(Beginning of Source records)
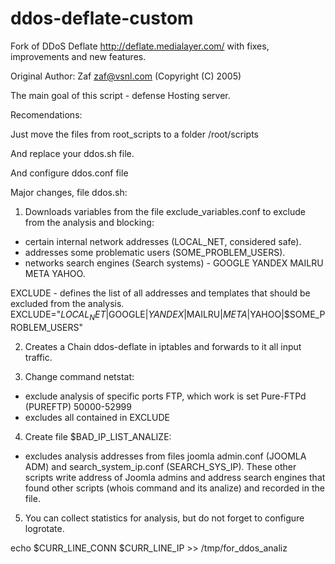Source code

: # ddos-deflate-custom

Fork of DDoS Deflate http://deflate.medialayer.com/ with fixes, improvements and new features.

Original Author: Zaf zaf@vsnl.com (Copyright (C) 2005)

The main goal of this script - defense Hosting server.

Recomendations:

Just move the files from root_scripts to a folder /root/scripts

And replace your ddos.sh file.

And configure ddos.conf file

Major changes, file ddos.sh:

1) Downloads variables from the file exclude_variables.conf to exclude from the analysis and blocking:
- certain internal network addresses (LOCAL_NET, considered safe).
- addresses some problematic users (SOME_PROBLEM_USERS).
- networks search engines (Search systems) - GOOGLE YANDEX MAILRU META YAHOO.

EXCLUDE - defines the list of all addresses and templates that should be excluded from the analysis.
EXCLUDE="$LOCAL_NET|$GOOGLE|$YANDEX|$MAILRU|$META|$YAHOO|$SOME_PROBLEM_USERS"

2) Creates a Chain ddos-deflate in iptables and forwards to it all input traffic.

3) Change command netstat:
- exclude analysis of specific ports FTP, which work is set Pure-FTPd (PUREFTP) 50000-52999
- excludes all contained in EXCLUDE

4) Create file $BAD_IP_LIST_ANALIZE:
- excludes analysis addresses from files joomla admin.conf (JOOMLA ADM) and search_system_ip.conf (SEARCH_SYS_IP). These other scripts write address of Joomla admins and address search engines that found other scripts (whois command and its analize) and recorded in the file.
 
5) You can collect statistics for analysis, but do not forget to configure logrotate.

echo $CURR_LINE_CONN $CURR_LINE_IP >> /tmp/for_ddos_analiz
(End of Source records)
Take each line above that contains "excludes" and copy it out.

- excludes all contained in EXCLUDE
- excludes analysis addresses from files joomla admin.conf (JOOMLA ADM) and search_system_ip.conf (SEARCH_SYS_IP). These other scripts write address of Joomla admins and address search engines that found other scripts (whois command and its analize) and recorded in the file.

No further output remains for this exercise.